(Stored data)
● ● ● ● ●

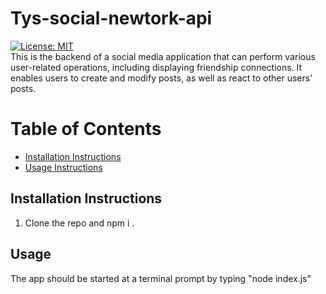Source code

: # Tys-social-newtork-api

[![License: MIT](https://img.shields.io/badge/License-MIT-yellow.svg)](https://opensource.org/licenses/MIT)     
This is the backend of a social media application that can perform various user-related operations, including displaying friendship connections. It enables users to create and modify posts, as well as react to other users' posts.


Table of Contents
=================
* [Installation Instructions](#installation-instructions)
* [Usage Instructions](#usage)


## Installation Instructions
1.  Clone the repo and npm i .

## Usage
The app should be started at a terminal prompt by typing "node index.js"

● ● ● ● ●

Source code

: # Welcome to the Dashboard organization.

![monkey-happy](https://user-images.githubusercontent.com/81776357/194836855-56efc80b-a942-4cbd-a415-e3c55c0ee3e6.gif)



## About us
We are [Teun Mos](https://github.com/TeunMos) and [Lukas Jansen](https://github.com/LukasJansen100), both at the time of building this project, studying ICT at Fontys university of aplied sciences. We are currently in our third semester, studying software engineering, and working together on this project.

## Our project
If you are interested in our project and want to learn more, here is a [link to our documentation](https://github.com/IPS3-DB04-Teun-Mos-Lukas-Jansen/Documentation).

● ● ● ● ●

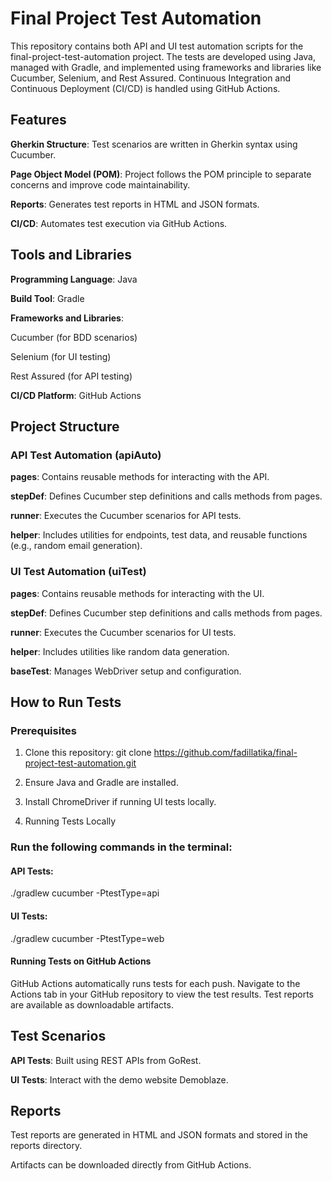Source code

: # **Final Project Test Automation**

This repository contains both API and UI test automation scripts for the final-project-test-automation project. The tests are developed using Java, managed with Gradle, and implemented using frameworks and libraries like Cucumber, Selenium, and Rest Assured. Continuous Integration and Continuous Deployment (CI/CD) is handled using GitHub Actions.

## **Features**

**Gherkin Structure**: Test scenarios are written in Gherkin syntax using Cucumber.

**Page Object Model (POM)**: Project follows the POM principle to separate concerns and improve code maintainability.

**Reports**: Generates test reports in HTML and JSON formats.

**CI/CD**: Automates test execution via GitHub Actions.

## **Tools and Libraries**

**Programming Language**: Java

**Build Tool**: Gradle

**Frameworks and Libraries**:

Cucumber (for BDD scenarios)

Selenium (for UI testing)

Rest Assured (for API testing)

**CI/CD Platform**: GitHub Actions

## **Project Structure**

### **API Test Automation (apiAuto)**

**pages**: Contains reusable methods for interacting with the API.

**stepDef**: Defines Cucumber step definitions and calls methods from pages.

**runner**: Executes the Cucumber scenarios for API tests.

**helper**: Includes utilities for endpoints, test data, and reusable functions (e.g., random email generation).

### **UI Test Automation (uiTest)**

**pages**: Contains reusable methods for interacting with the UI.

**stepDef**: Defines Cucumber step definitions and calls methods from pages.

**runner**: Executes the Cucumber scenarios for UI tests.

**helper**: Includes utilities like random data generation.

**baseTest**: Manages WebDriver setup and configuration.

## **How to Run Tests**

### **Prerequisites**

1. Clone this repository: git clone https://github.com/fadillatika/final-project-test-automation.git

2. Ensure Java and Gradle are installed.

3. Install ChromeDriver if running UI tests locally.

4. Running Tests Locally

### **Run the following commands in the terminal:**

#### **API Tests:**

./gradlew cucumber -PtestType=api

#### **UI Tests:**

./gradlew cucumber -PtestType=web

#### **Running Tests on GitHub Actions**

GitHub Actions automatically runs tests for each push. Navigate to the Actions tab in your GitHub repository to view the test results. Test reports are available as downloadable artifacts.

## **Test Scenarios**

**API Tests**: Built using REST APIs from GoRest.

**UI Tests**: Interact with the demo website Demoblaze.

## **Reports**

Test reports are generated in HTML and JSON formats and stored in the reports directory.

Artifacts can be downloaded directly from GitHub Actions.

● ● ● ● ●

▸ **The task**:
Please filter the data down to the lines containing the word "runner".

▸ **Answer for the task**:
**runner**: Executes the Cucumber scenarios for API tests.
**runner**: Executes the Cucumber scenarios for UI tests.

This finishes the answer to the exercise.